An RPN CPU instruction set doubling as user interface

Kragen Javier Sitaker, 2017-07-19 (9 minutes)

I was reading about the Olivetti Programma 101 desktop computer today. It cost US$3200 when it came out in 1964; they sold forty thousand of them. It could be used as a printing calculator (LED displays were still in the future) and you could load a 120-instruction program from a magnetic card. Its magnetostrictive delay-line memory was somewhat anemic at some 240 bytes, circulating with a bit over 2 milliseconds of cycle time. It’s one of the reasonable contenders for the title of “first personal computer”.

The thing that struck me as interesting about this machine was that four of the buttons (labeled V, W, X, and Z) were “start program” buttons: they jumped to four of the thirty-two available labels. So you could write an interactive program that enhanced the calculator’s capabilities with four new functions invoked with these keys. When the calculator finished feeding the magnetic card through the reader, it would come to rest atop these keys, so it could bear human-readable labels for them, explaining what the newly-loaded program had programmed them to do.

RPN calculators, of which I assume the Programma was one, enjoy a pleasantly simple way of programming them: the sequence of computational steps to execute is the same as the sequence of keystrokes to do the same computation interactively, and parameter passing and result return is implicit. The difference is just that in “program” mode, the program steps are added to a program instead of being executed. (The user experience might arguably be better if you did that as well as executing them, rather than instead of executing them, but for it to be an actual improvement over the traditional HP experience, that probably requires enough screen real estate to simultaneously display the program steps being recorded and the example values.)

This means, in effect, that your CPU instruction set is simultaneously your user interface, which suggests that you might have instructions for such odd keystrokes as “multiply the current top of stack by 10 and add 5”. These are obviously far easier to implement as code than as transistors, and as a result machines like the HP 9100A were heavily microcoded, to the point that they had to invent a new kind of ROM to store the calculator’s microcode.

The VWXZ approach, however, suggests an alternative to microcoding: implement most or all keys as procedure calls rather than a CPU instruction.
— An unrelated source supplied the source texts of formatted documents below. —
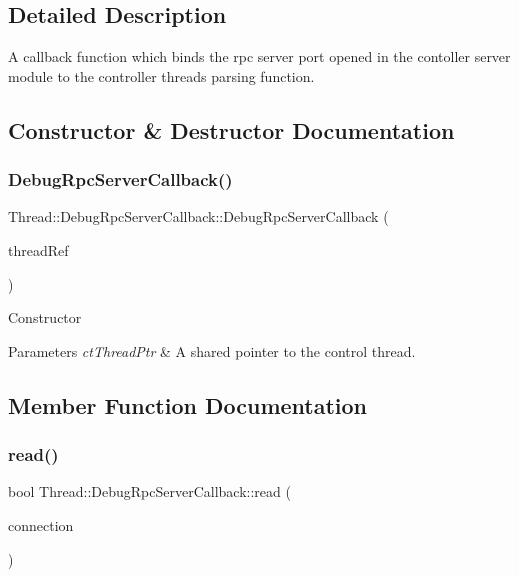 \subsection{Detailed Description}
A callback function which binds the rpc server port opened in the contoller server module to the controller thread\textquotesingle{}s parsing function. 

\subsection{Constructor \& Destructor Documentation}
\hypertarget{classThread_1_1DebugRpcServerCallback_a479142cdf2f840df23b4605a532aaddf}{}\label{classThread_1_1DebugRpcServerCallback_a479142cdf2f840df23b4605a532aaddf} 
\subsubsection{\texorpdfstring{Debug\+Rpc\+Server\+Callback()}{DebugRpcServerCallback()}}
{\footnotesize\ttfamily Thread\+::\+Debug\+Rpc\+Server\+Callback\+::\+Debug\+Rpc\+Server\+Callback (\begin{DoxyParamCaption}\item[{\hyperlink{classThread}{Thread} \&}]{thread\+Ref }\end{DoxyParamCaption})}

Constructor 
\begin{DoxyParams}{Parameters}
{\em ct\+Thread\+Ptr} & A shared pointer to the control thread. \\
\hline
\end{DoxyParams}


\subsection{Member Function Documentation}
\hypertarget{classThread_1_1DebugRpcServerCallback_a3b39ac9b379ce3212bb2b05a89fa6024}{}\label{classThread_1_1DebugRpcServerCallback_a3b39ac9b379ce3212bb2b05a89fa6024} 
\subsubsection{\texorpdfstring{read()}{read()}}
{\footnotesize\ttfamily bool Thread\+::\+Debug\+Rpc\+Server\+Callback\+::read (\begin{DoxyParamCaption}\item[{yarp\+::os\+::\+Connection\+Reader \&}]{connection }\end{DoxyParamCaption})\hspace{0.3cm}{\ttfamily [virtual]}}


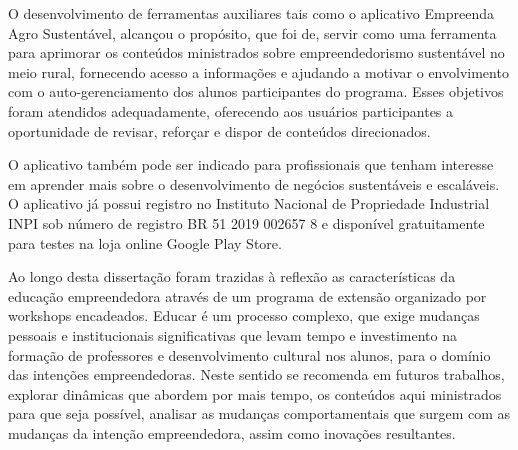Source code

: O desenvolvimento de ferramentas auxiliares tais como o aplicativo Empreenda Agro Sustentável, alcançou o propósito, que foi de, servir como uma ferramenta para aprimorar os conteúdos ministrados sobre empreendedorismo sustentável no meio rural, fornecendo acesso a informações e ajudando a motivar o envolvimento com o auto-gerenciamento dos alunos participantes do programa. Esses objetivos foram atendidos adequadamente, oferecendo aos usuários participantes a oportunidade de revisar, reforçar e dispor de conteúdos direcionados. 

O aplicativo também pode ser indicado para profissionais que tenham interesse em aprender mais sobre o desenvolvimento de negócios sustentáveis e escaláveis. O aplicativo já possui registro no Instituto Nacional de Propriedade Industrial INPI sob número de registro BR 51 2019 002657 8 e disponível gratuitamente para testes na loja online Google Play Store.


Ao longo desta dissertação foram trazidas à reflexão as características da educação empreendedora através de um programa de extensão organizado por workshops encadeados. Educar é um processo complexo, que exige mudanças pessoais e institucionais  significativas que levam tempo e investimento na formação de professores e desenvolvimento cultural nos alunos, para o domínio das intenções empreendedoras. Neste sentido se recomenda em futuros trabalhos, explorar dinâmicas que abordem por mais tempo, os conteúdos aqui ministrados para que seja possível, analisar as mudanças comportamentais que surgem com as mudanças da intenção empreendedora, assim como inovações resultantes.
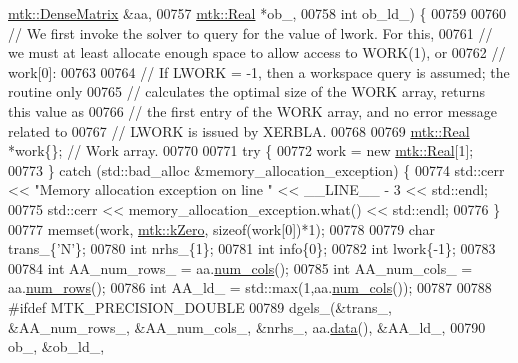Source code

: \begin{DoxyCode}
      \hyperlink{classmtk_1_1DenseMatrix}{mtk::DenseMatrix} &aa,
00757                                                    \hyperlink{group__c01-roots_gac080bbbf5cbb5502c9f00405f894857d}{mtk::Real} *ob\_,
00758                                                    \textcolor{keywordtype}{int} ob\_ld\_) \{
00759 
00760   \textcolor{comment}{// We first invoke the solver to query for the value of lwork. For this,}
00761   \textcolor{comment}{// we must at least allocate enough space to allow access to WORK(1), or}
00762   \textcolor{comment}{// work[0]:}
00763 
00764   \textcolor{comment}{// If LWORK = -1, then a workspace query is assumed; the routine only}
00765   \textcolor{comment}{// calculates the optimal size of the WORK array, returns this value as}
00766   \textcolor{comment}{// the first entry of the WORK array, and no error message related to}
00767   \textcolor{comment}{// LWORK is issued by XERBLA.}
00768 
00769   \hyperlink{group__c01-roots_gac080bbbf5cbb5502c9f00405f894857d}{mtk::Real} *work\{\}; \textcolor{comment}{// Work array.}
00770 
00771   \textcolor{keywordflow}{try} \{
00772     work = \textcolor{keyword}{new} \hyperlink{group__c01-roots_gac080bbbf5cbb5502c9f00405f894857d}{mtk::Real}[1];
00773   \} \textcolor{keywordflow}{catch} (std::bad\_alloc &memory\_allocation\_exception) \{
00774     std::cerr << \textcolor{stringliteral}{"Memory allocation exception on line "} << \_\_LINE\_\_ - 3 << std::endl;
00775     std::cerr << memory\_allocation\_exception.what() << std::endl;
00776   \}
00777   memset(work, \hyperlink{group__c01-roots_ga59a451a5fae30d59649bcda274fea271}{mtk::kZero}, \textcolor{keyword}{sizeof}(work[0])*1);
00778 
00779   \textcolor{keywordtype}{char} trans\_\{\textcolor{charliteral}{'N'}\};
00780   \textcolor{keywordtype}{int} nrhs\_\{1\};
00781   \textcolor{keywordtype}{int} info\{0\};
00782   \textcolor{keywordtype}{int} lwork\{-1\};
00783 
00784   \textcolor{keywordtype}{int} AA\_num\_rows\_  = aa.\hyperlink{classmtk_1_1DenseMatrix_a41747502d468c6728a4be31501b16e0e}{num\_cols}();
00785   \textcolor{keywordtype}{int} AA\_num\_cols\_  = aa.\hyperlink{classmtk_1_1DenseMatrix_a53f3afb3b6a8d21854458aaa9663cc74}{num\_rows}();
00786   \textcolor{keywordtype}{int} AA\_ld\_ = std::max(1,aa.\hyperlink{classmtk_1_1DenseMatrix_a41747502d468c6728a4be31501b16e0e}{num\_cols}());
00787 
00788 \textcolor{preprocessor}{  #ifdef MTK\_PRECISION\_DOUBLE}
00789   dgels\_(&trans\_, &AA\_num\_rows\_, &AA\_num\_cols\_, &nrhs\_, aa.\hyperlink{classmtk_1_1DenseMatrix_a0c33b8a9e01d157c61ddbdf807c25d84}{data}(), &AA\_ld\_,
00790          ob\_, &ob\_ld\_,

\end{DoxyCode}
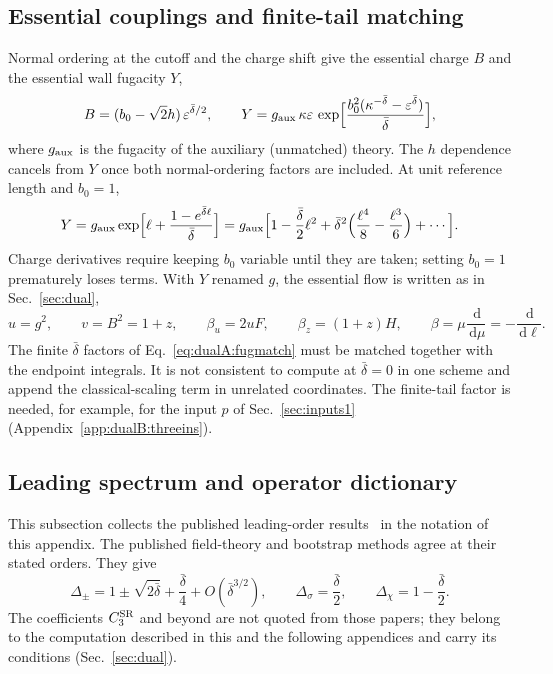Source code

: \documentclass[11pt,a4paper]{article}
\numberwithin{equation}{section}
\newcommand{\dd}{\,\mathrm d}
\newcommand{\Ds}{\Delta_\sigma}
\newcommand{\CSR}{C^{\rm SR}}
\newcommand{\db}{\bar\delta}
\begin{document}
\subsection{Essential couplings and finite-tail matching}\label{app:dualA:matching}
Normal ordering at the cutoff and the charge shift give the essential charge $B$ and the essential wall fugacity
$Y$,
\begin{equation}
 B=(b_0-\sqrt2h)\,\varepsilon^{\db/2},\qquad
 Y=g_{\rm aux}\,\kappa\varepsilon\,\exp\Bigl[\frac{b_0^2(\kappa^{-\db}-\varepsilon^{\db})}{\db}\Bigr],
 \label{eq:dualA:matching}
\end{equation}
where $g_{\rm aux}$ is the fugacity of the auxiliary (unmatched) theory. The $h$ dependence cancels from $Y$ once
both normal-ordering factors are included. At unit reference length and $b_0=1$,
\begin{equation}
 Y=g_{\rm aux}\exp\Bigl[\ell+\frac{1-e^{\db\ell}}{\db}\Bigr]
 =g_{\rm aux}\Bigl[1-\frac{\db}{2}\ell^2+\db^2\Bigl(\frac{\ell^4}{8}-\frac{\ell^3}{6}\Bigr)+\cdots\Bigr].
 \label{eq:dualA:fugmatch}
\end{equation}
Charge derivatives require keeping $b_0$ variable until they are taken; setting $b_0=1$ prematurely loses terms.
With $Y$ renamed $g$, the essential flow is written as in Sec.~\ref{sec:dual},
\begin{equation}
 u=g^2,\qquad v=B^2=1+z,\qquad \beta_u=2uF,\qquad \beta_z=(1+z)H,\qquad
 \beta=\mu\frac{\dd}{\dd\mu}=-\frac{\dd}{\dd\ell}.
 \label{eq:dualA:essential}
\end{equation}
The finite $\db$ factors of Eq.~\eqref{eq:dualA:fugmatch} must be matched together with the endpoint integrals. It
is not consistent to compute at $\db=0$ in one scheme and append the classical-scaling term in unrelated coordinates. The
finite-tail factor is needed, for example, for the input $p$ of Sec.~\ref{sec:inputs1} (Appendix~\ref{app:dualB:threeins}).

\subsection{Leading spectrum and operator dictionary}\label{app:dualA:dictionary}
This subsection collects the published leading-order results~\cite{Benedetti:2024wgx,Benedetti:2025nzp} in the
notation of this appendix. The published field-theory and bootstrap methods agree at their stated orders. They give
\begin{equation}
 \Delta_\pm=1\pm\sqrt{2\db}+\frac{\db}{4}+O(\db^{3/2}),\qquad \Ds=\frac{\db}{2},\qquad \Delta_\chi=1-\frac{\db}{2}.
 \label{eq:dualA:published}
\end{equation}
The coefficients $\CSR_3$ and beyond are not quoted from those papers; they belong to the computation described in
this and the following appendices and carry its conditions (Sec.~\ref{sec:dual}).
\end{document}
Better yet, implement them as CPU instructions that call particular subroutines. Then, you can avoid microcode and the need to have two levels of programmability in your computer. If you can spare the RAM space for a sort of “interrupt vector” for these keys, then you can make those keys and those instructions reprogrammable.

(If you can do this and also write some kind of idle-time handler that runs when the computer is waiting for an instruction from the keyboard and doesn’t get one, you can incrementally extend the computer’s instruction set into an arbitrary application.)

We probably can’t make do with 32 instructions and keys on the keyboard. A modern “four-function” calculator has the digits, “.”, “=”, +, -, ×, ÷, MR/C, M+, M-, ON/C, CE, +/-, √, and %, a total of 24 keys; you probably need at least those instructions or their stack equivalents for a usable calculator, plus more than 8 instructions that aren’t one of those keys. So you probably need at least 64 keys and instructions, which is what the HP 9100A had.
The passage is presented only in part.